Problem to work on
Below are the records; copy each line in them that holds the word "representação".

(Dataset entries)
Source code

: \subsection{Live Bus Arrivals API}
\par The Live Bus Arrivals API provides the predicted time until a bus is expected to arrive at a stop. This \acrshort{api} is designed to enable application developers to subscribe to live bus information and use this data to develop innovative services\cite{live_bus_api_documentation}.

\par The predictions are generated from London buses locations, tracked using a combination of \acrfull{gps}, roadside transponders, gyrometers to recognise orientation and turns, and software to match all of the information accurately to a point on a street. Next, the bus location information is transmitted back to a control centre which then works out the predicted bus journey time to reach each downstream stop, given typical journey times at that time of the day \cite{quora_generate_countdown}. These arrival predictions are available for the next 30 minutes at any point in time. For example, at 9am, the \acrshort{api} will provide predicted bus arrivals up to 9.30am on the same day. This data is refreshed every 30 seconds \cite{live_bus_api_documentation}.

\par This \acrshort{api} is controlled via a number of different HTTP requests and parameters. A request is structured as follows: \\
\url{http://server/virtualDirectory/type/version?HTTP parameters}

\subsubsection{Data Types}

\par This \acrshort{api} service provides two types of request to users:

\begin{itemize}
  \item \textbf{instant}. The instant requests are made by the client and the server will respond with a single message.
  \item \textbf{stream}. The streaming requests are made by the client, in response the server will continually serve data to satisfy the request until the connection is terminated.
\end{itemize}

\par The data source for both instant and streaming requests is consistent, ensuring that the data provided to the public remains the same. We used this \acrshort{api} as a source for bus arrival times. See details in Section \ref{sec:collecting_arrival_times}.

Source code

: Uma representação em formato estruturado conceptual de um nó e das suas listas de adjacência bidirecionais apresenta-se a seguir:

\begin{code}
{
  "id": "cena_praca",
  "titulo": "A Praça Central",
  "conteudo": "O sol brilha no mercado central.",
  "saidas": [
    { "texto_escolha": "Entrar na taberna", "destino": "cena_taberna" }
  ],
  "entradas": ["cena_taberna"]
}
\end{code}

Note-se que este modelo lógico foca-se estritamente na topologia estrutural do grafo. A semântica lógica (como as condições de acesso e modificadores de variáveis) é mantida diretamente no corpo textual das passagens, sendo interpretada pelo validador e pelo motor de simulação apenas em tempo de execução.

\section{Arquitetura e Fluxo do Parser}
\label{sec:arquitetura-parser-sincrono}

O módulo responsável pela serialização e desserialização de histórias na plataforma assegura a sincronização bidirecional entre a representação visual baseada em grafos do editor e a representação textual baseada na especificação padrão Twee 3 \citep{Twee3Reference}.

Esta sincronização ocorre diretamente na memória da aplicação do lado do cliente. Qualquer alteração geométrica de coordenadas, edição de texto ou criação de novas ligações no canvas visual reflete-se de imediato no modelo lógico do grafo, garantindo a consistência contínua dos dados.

Answer section
: Uma representação em formato estruturado conceptual de um nó e das suas listas de adjacência bidirecionais apresenta-se a seguir:
O módulo responsável pela serialização e desserialização de histórias na plataforma assegura a sincronização bidirecional entre a representação visual baseada em grafos do editor e a representação textual baseada na especificação padrão Twee 3 \citep{Twee3Reference}.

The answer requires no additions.